Cindy Brown wasn’t working on Capitol Hill when the healthcare reform law passed in 2010, but she still felt a personal connection to it. As a longtime congressional staffer on healthcare policy who had made the jump to K Street, Brown said she took personal pride in the legislation, despite its flaws.
“It’s certainly something that you feel a kinship with, because it actually got across the finish line,” Brown said. “With all the good stuff that’s in it, with all of the stuff that’s not so great that’s in it, it still is a pretty amazing accomplishment.”
“She understands what’s going on on the Hill and what motivates people to make certain decisions, and she’s able to communicate that in a very concise manner,” said David Castagnetti, a partner at the firm. “The simple answer is she’s a rock star.”

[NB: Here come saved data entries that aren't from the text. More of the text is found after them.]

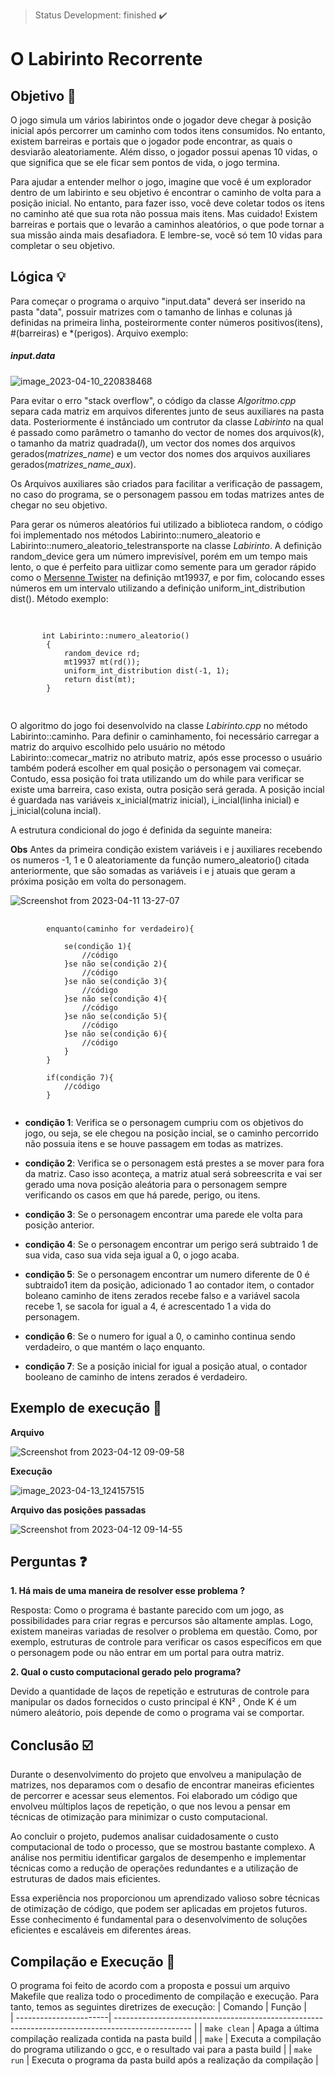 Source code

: > Status Development: finished :heavy_check_mark:

# O Labirinto Recorrente

## Objetivo 🎯

O jogo simula um vários labirintos onde o jogador deve chegar à posição inicial  após percorrer um caminho com todos itens consumidos. No entanto, existem barreiras e portais que o jogador pode encontrar, as quais o desviarão aleatoriamente. Além disso, o jogador possui apenas 10 vidas, o que significa que se ele ficar sem pontos de vida, o jogo termina.

Para ajudar a entender melhor o jogo, imagine que você é um explorador dentro de um labirinto e seu objetivo é encontrar o caminho de volta para a posição inicial. No entanto, para fazer isso, você deve coletar todos os itens no caminho até que sua rota não possua mais itens. Mas cuidado! Existem barreiras e portais que o levarão a caminhos aleatórios, o que pode tornar a sua missão ainda mais desafiadora. E lembre-se, você só tem 10 vidas para completar o seu objetivo.

## Lógica :bulb:

Para começar o programa o arquivo "input.data" deverá ser inserido na pasta "data", possuir matrizes com o tamanho de linhas e colunas já definidas na primeira linha, posteirormente conter números positivos(itens), #(barreiras) e *(perigos). Arquivo exemplo:
##### input.data
![image_2023-04-10_220838468](https://user-images.githubusercontent.com/102326098/231029225-c008ab0e-ad25-4e98-b8f6-83db873285b7.png)

Para evitar o erro "stack overflow", o código da classe *Algoritmo.cpp* separa cada matriz em arquivos diferentes junto de seus auxiliares na pasta data. Posteriormente é instânciado um contrutor da classe *Labirinto* na qual é passado como parâmetro o tamanho do vector de nomes dos arquivos(*k*), o tamanho da matriz quadrada(*l*), um vector dos nomes dos arquivos gerados(*matrizes_name*) e um vector dos nomes dos arquivos auxiliares gerados(*matrizes_name_aux*).

Os Arquivos auxiliares são criados para facilitar a verificação de passagem, no caso do programa, se o personagem passou em todas matrizes antes de chegar no seu objetivo.

Para gerar os números aleatórios fui utilizado a biblioteca random, o código foi implementado nos métodos Labirinto::numero_aleatorio e Labirinto::numero_aleatorio_telestransporte na classe *Labirinto*. A definição random_device gera um número imprevisível, porém em um tempo mais lento, o que é perfeito para uitlizar como semente para um gerador rápido como o [Mersenne Twister](https://www.learncpp.com/cpp-tutorial/generating-random-numbers-using-mersenne-twister/) na definição mt19937, e por fim, colocando esses números em um intervalo utilizando a definição uniform_int_distribution dist(). Método exemplo: 
<pre>
    <code>
        
       int Labirinto::numero_aleatorio()
        {
            random_device rd;
            mt19937 mt(rd());
            uniform_int_distribution<int> dist(-1, 1);
            return dist(mt);
        }
        
    </code> 
</pre>
O algoritmo do jogo foi desenvolvido na classe *Labirinto.cpp* no método Labirinto::caminho. Para definir o caminhamento, foi necessário carregar a matriz do arquivo escolhido pelo usuário no método Labirinto::comecar_matriz no atributo matriz, após esse processo o usuário também poderá escolher em qual posição o personagem vai começar. Contudo, essa posição foi trata utilizando um do while para verificar se existe uma barreira, caso exista, outra posição será gerada. A posição incial é guardada nas variáveis x_inicial(matriz inicial), i_incial(linha inicial) e j_inicial(coluna incial).


A estrutura condicional do jogo é definida da seguinte maneira:

**Obs**
Antes da primeira condição existem variáveis i e j auxiliares recebendo os numeros -1, 1 e 0 aleatoriamente da função  numero_aleatorio() citada anteriormente, que são somadas as variáveis i e j atuais que geram a próxima posição em volta do personagem.

![Screenshot from 2023-04-11 13-27-07](https://user-images.githubusercontent.com/102326098/231227983-659c8a41-c866-4858-a25f-a73122fc22db.png)

<pre>
    <code>
        enquanto(caminho for verdadeiro){
            
            se(condição 1){
                //código
            }se não se(condição 2){
                //código
            }se não se(condição 3){
                //código
            }se não se(condição 4){
                //código
            }se não se(condição 5){
                //código
            }se não se(condição 6){
                //código
            }
        }

        if(condição 7){
            //código
        }
    </code>
</pre>

* **condição 1**: Verifica se o personagem cumpriu com os objetivos do jogo, ou seja, se ele chegou na posição incial, se o caminho percorrido não possuia itens e se houve passagem em todas as matrizes.

* **condição 2**: Verifica se o personagem está prestes a se mover para fora da matriz. Caso isso aconteça, a matriz atual será sobreescrita e vai ser gerado uma nova posição aleátoria para o personagem sempre verificando os casos em que há parede, perigo, ou itens.

* **condição 3**: Se o personagem encontrar uma parede ele volta para posição anterior.

* **condição 4**: Se o personagem encontrar um perigo será subtraido 1 de sua vida, caso sua vida seja igual a 0, o jogo acaba.

* **condição 5**: Se o personagem encontrar um numero diferente de 0 é subtraido1 item da posição, adicionado 1 ao contador item, o contador boleano caminho de itens zerados recebe falso e a variável sacola recebe 1, se sacola for igual a 4, é acrescentado 1 a vida do personagem.

* **condição 6**: Se o numero for igual a 0, o caminho continua sendo verdadeiro, o que mantém o laço enquanto.

* **condição 7**: Se a posição inicial for igual a posição atual, o contador booleano de caminho de intens zerados é verdadeiro.

## Exemplo de execução :hammer: 

**Arquivo**

![Screenshot from 2023-04-12 09-09-58](https://user-images.githubusercontent.com/102326098/231454162-93e368bd-c8c5-45a7-a935-a5fa518118a9.png)

**Execução**

![image_2023-04-13_124157515](https://user-images.githubusercontent.com/102326098/231812851-d83d2f09-258e-4ecb-8e6b-1f752aa26034.png)

**Arquivo das posições passadas**

![Screenshot from 2023-04-12 09-14-55](https://user-images.githubusercontent.com/102326098/231454890-02a7ea1b-c57b-4b01-b493-7c2c68272ba3.png)

## Perguntas ❓

**1. Há mais de uma maneira de resolver esse problema ?**

Resposta: Como o programa é bastante parecido com um jogo, as possibilidades para criar regras e percursos são altamente amplas. Logo, existem maneiras variadas de resolver o problema em questão. Como, por exemplo,  estruturas de controle para verificar os casos específicos em que o personagem pode ou não entrar em um portal para outra matriz.

**2. Qual o custo computacional gerado pelo programa?**

Devido a quantidade de laços de repetição e estruturas de controle para manipular os dados fornecidos o custo principal é KN² , Onde K é um número aleátorio, pois depende de como o programa vai se comportar.
## Conclusão :ballot_box_with_check:

Durante o desenvolvimento do projeto que envolveu a manipulação de matrizes, nos deparamos com o desafio de encontrar maneiras eficientes de percorrer e acessar seus elementos. Foi elaborado um código que envolveu múltiplos laços de repetição, o que nos levou a pensar em técnicas de otimização para minimizar o custo computacional.

Ao concluir o projeto, pudemos analisar cuidadosamente o custo computacional de todo o processo, que se mostrou bastante complexo. A análise nos permitiu identificar gargalos de desempenho e implementar técnicas como a redução de operações redundantes e a utilização de estruturas de dados mais eficientes.

Essa experiência nos proporcionou um aprendizado valioso sobre técnicas de otimização de código, que podem ser aplicadas em projetos futuros. Esse conhecimento é fundamental para o desenvolvimento de soluções eficientes e escaláveis em diferentes áreas.
## Compilação e Execução :electric_plug:

O programa foi feito de acordo com a proposta e possui um arquivo Makefile que realiza todo o procedimento de compilação e execução. Para tanto, temos as seguintes diretrizes de execução:
| Comando                |  Função                                                                                           |                     
| -----------------------| ------------------------------------------------------------------------------------------------- |
|  `make clean`          | Apaga a última compilação realizada contida na pasta build                                        |
|  `make`                | Executa a compilação do programa utilizando o gcc, e o resultado vai para a pasta build           |
|  `make run`            | Executa o programa da pasta build após a realização da compilação                                 |

</body>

Brown graduated from the University of Michigan in 1989, and said her start on Capitol Hill was “stereotypical.” After earning a master’s degree in social services at the University of Pennsylvania in 1993, she joined her hometown representative, former Rep. Bart Stupak (D-Mich.), as a legislative assistant.
Stupak said he spotted Brown’s talents early on.
“I first noticed Cindy Brown’s enthusiasm and hard work as a volunteer on one of my early campaigns,” Stupak, now a partner at Venable, told The Hill in an email. “Cindy presents herself well, and beams with confidence and intelligence.”
Brown said she had only been working in Stupak’s office a year when she was offered the opportunity to work at the American Association of University Women. She jumped at the chance, believing it would give her a new perspective on Capitol Hill.
Working for the nonprofit taught her bedrock political skills: how to form coalitions, count votes and work with lawmakers on controversial issues.
“[They] didn’t let the perfect be the enemy of the good,” Brown said of the group.
As the years went on, Brown found herself missing Capitol Hill, and in 1999, she joined Rep. Ron KindRon KindHere's how Congress can get people to live healthy lifestyles House Democrats identify vulnerable incumbents for 2018 cycle The danger of Medicaid block grants MORE’s (D-Wis.) office as legislative director.
Her proudest accomplishment as a staff member was tweaking legislation that resulted in better compensation and reimbursement rates for rural hospitals. The National Rural Health Association recognized Brown’s work on the legislation for 2001, honoring her with its annual legislative staff award.
Brown was eventually promoted to Kind’s chief of staff, and became an invaluable member of his team, according to the lawmaker.
“[Cindy’s] hard work grew the ability of our [legislative] shop and I attribute much of her work to my current position on the House Ways and Means Committee,” Kind told The Hill in an email. “[She] was a strong leader in the office and a wonderful mentor to my staff.”
Working for Kind put Brown in the same orbit as the New Democrat Coalition, a group of centrist Democrats formed in 1997. She helped steer the coalition from its early beginnings at a Capitol Hill Starbucks to one of the leading legislative blocs in Congress. After work hours, she helped set up the coalition’s political action committee.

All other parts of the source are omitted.